Ich habe keinen Busen!
«
    Das Trachten-Virus hatte Stuttgart im Vorjahr zum ersten Mal befallen. Im Prinzip normale Menschen präsentierten sich nun plötzlich in karierten Hemden und Kniebundhosen und stellten gnadenlos ihre Waden zur Schau, egal ob sich diese für eine Zurschaustellung eigneten oder nicht. Blutjunge Mädchen, die sonst bauchfreie Tops zum gepiercten Nabel trugen, warfen sich plötzlich in Spitzenblüschen und schnürten sich Schürzchen um. Es war nicht schwer, ihrer Spur zu folgen. Kichernd stiegen sie am Hauptbahnhof oder am Charlottenplatz in die Sonderlinie U11, die direkt zum Cannstatter Wasen fuhr. Schließlich wollte man Bier trinken. Da war das Auto nur hinderlich. Das Bier entsorgten die Männer an einer Pisswand, während die Frauen jedes Mal am Klowagen bezahlen mussten. Die Welt war ungerecht.

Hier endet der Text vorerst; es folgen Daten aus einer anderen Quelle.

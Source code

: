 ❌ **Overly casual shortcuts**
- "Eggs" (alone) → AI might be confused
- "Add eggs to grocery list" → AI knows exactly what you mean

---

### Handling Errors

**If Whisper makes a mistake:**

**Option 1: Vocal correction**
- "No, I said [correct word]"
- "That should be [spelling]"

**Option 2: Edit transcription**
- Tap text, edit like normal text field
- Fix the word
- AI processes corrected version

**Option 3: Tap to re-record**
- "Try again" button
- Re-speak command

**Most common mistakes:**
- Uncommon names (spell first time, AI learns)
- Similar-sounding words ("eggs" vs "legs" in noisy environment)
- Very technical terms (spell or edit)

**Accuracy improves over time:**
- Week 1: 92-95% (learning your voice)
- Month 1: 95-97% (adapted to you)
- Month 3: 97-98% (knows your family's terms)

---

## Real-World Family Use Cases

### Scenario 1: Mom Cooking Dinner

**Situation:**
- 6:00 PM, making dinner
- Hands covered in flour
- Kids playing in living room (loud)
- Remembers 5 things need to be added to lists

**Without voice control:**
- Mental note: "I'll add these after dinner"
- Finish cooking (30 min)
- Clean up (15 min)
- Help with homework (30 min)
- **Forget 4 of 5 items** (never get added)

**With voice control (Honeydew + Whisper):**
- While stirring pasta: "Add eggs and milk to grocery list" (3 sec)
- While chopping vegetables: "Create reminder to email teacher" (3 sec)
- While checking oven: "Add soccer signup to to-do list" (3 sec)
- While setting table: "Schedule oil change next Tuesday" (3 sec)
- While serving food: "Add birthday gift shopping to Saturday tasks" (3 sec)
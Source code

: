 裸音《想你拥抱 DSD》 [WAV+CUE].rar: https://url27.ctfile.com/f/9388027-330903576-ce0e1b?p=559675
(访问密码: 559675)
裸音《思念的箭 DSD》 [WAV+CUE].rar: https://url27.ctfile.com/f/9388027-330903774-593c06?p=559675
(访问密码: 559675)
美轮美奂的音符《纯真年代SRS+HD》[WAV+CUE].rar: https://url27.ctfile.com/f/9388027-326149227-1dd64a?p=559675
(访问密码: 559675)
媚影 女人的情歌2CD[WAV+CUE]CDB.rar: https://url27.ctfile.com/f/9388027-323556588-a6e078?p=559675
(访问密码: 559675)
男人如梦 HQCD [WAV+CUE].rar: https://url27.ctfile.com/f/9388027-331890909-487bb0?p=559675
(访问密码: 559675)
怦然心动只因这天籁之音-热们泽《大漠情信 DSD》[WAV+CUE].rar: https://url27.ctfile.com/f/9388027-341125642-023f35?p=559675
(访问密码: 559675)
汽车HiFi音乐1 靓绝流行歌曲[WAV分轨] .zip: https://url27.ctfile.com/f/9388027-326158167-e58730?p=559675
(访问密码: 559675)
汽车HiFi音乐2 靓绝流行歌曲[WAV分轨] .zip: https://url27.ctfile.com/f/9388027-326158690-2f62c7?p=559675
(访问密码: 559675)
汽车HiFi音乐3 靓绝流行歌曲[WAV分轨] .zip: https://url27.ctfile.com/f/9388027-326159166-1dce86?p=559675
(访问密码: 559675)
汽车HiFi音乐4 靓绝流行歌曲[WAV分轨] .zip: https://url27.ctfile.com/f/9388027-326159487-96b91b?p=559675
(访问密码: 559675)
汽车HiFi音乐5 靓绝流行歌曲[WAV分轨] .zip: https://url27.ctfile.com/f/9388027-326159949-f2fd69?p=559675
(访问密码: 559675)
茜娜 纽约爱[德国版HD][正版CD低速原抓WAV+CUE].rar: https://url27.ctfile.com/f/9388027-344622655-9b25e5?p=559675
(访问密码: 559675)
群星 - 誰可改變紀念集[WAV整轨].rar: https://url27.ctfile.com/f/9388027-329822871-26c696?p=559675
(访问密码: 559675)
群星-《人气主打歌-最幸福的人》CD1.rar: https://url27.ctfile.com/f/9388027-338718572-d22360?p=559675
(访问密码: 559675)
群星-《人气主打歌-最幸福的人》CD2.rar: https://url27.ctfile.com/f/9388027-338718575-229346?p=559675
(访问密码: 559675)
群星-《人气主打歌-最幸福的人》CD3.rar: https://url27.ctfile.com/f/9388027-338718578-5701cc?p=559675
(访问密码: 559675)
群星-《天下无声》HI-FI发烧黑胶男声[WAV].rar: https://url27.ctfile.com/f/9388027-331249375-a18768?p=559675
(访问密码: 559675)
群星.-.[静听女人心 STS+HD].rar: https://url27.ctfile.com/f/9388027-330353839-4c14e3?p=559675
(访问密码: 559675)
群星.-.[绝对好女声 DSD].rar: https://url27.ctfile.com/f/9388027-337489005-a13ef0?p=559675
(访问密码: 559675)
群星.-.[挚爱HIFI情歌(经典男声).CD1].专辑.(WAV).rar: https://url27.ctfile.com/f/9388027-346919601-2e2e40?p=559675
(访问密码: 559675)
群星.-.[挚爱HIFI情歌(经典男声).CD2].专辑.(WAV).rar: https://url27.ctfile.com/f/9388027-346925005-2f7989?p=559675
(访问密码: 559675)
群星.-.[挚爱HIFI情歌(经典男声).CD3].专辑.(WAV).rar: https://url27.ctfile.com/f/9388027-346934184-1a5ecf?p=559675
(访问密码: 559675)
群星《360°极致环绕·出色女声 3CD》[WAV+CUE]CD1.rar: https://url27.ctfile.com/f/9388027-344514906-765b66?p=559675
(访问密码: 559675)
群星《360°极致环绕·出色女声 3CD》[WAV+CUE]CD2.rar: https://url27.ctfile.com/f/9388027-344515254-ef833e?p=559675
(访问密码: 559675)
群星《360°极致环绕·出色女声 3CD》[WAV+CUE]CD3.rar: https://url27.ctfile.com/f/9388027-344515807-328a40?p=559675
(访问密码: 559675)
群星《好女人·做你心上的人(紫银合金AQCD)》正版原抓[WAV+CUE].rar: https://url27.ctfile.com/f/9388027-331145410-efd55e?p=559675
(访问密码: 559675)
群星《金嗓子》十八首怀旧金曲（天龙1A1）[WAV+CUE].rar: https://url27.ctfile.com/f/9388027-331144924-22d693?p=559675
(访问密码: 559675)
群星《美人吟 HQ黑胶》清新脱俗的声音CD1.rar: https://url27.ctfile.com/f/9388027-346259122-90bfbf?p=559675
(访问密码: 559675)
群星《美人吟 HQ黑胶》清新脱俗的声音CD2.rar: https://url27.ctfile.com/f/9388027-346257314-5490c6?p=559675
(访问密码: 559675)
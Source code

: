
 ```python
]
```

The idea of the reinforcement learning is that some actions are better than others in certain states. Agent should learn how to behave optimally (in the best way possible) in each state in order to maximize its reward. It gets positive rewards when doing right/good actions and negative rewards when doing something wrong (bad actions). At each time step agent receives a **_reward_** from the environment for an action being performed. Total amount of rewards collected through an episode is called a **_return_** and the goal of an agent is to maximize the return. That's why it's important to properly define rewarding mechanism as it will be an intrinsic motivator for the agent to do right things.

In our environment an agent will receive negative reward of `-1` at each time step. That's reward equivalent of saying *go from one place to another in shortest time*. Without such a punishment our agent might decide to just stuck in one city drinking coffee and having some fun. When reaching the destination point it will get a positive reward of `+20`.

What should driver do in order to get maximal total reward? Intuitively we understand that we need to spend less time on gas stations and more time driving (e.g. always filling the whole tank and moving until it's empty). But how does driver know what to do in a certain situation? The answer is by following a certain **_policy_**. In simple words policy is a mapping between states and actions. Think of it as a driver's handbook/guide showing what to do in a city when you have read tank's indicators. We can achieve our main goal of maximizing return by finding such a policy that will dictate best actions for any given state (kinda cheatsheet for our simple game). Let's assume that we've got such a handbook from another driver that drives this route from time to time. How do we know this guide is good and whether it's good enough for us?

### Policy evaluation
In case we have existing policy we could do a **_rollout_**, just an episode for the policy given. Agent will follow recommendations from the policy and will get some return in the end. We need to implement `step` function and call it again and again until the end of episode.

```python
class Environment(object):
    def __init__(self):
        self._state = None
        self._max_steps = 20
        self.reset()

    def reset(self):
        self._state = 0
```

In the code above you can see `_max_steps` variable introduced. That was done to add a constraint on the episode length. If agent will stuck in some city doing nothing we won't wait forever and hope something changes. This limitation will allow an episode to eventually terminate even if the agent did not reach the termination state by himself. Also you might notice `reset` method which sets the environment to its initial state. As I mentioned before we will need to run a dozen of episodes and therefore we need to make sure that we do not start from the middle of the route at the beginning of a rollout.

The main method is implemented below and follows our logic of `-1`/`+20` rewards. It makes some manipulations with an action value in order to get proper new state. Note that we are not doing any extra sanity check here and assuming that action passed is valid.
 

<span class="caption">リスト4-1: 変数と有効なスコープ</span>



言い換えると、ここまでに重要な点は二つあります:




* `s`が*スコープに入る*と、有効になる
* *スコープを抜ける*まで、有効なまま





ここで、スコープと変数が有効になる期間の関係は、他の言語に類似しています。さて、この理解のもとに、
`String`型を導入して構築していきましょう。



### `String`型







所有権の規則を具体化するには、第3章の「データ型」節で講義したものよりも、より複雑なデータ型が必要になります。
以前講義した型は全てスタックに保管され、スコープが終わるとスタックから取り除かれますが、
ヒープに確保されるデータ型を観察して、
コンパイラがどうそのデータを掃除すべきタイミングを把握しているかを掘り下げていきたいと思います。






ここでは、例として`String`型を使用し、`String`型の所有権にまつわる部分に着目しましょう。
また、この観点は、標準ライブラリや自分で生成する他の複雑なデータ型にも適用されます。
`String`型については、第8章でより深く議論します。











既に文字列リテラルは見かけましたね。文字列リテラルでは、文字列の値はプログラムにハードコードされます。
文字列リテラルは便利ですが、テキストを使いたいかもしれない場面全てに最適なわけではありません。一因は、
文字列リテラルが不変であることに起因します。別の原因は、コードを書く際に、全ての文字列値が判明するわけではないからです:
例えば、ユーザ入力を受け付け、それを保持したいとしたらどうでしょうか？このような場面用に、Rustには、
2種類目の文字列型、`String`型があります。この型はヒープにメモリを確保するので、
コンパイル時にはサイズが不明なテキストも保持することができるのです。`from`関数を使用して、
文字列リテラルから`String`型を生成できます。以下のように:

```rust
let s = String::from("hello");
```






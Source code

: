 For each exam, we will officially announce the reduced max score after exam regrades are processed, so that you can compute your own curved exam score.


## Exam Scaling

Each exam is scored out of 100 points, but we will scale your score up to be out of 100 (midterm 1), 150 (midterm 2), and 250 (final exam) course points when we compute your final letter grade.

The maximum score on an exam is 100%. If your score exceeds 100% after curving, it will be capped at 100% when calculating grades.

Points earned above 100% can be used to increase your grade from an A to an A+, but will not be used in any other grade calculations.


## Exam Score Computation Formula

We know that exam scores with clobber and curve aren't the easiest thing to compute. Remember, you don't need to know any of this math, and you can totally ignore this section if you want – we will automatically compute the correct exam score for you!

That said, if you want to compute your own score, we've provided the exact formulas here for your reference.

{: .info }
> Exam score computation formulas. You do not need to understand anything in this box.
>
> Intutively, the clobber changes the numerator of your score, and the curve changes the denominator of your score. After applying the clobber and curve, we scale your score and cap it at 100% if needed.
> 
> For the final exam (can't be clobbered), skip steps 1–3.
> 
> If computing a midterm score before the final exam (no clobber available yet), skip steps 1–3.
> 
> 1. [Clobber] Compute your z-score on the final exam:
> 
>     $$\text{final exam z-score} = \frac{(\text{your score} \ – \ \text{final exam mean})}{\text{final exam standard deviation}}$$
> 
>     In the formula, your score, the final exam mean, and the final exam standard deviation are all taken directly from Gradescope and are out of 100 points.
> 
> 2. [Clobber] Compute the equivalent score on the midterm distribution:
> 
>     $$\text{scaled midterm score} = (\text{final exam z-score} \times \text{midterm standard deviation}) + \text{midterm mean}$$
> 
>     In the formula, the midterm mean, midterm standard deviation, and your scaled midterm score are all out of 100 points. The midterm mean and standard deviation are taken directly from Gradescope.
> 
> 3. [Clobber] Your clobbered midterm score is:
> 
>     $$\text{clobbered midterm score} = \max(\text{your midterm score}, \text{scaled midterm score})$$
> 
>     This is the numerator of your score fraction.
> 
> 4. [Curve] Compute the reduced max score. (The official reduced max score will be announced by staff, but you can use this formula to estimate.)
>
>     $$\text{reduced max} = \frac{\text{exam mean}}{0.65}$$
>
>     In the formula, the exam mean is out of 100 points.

    Dieses Jahr warteten die Gesundheitsämter ungeduldig darauf, dass endlich die Schweinegrippe ausbrach, um ihre Krisenpläne in der Praxis zu erproben. Die Schweinegrippe ließ sich Zeit. Das Trachten-Virus nicht. Es war wiedergekommen, und es war stärker als je zuvor. Stuttgart Marketing hatte sogar eigens zwei Stuttgarter Dirndl-Modelle erfunden, ein kurzes und ein langes, mit dem Württemberg-Wappen drauf und einen Lederhosen-Dress für Männer. Selbst im Schaufenster vom Kaufhof am Hauptbahnhof trugen die Puppen plötzlich Dirndl.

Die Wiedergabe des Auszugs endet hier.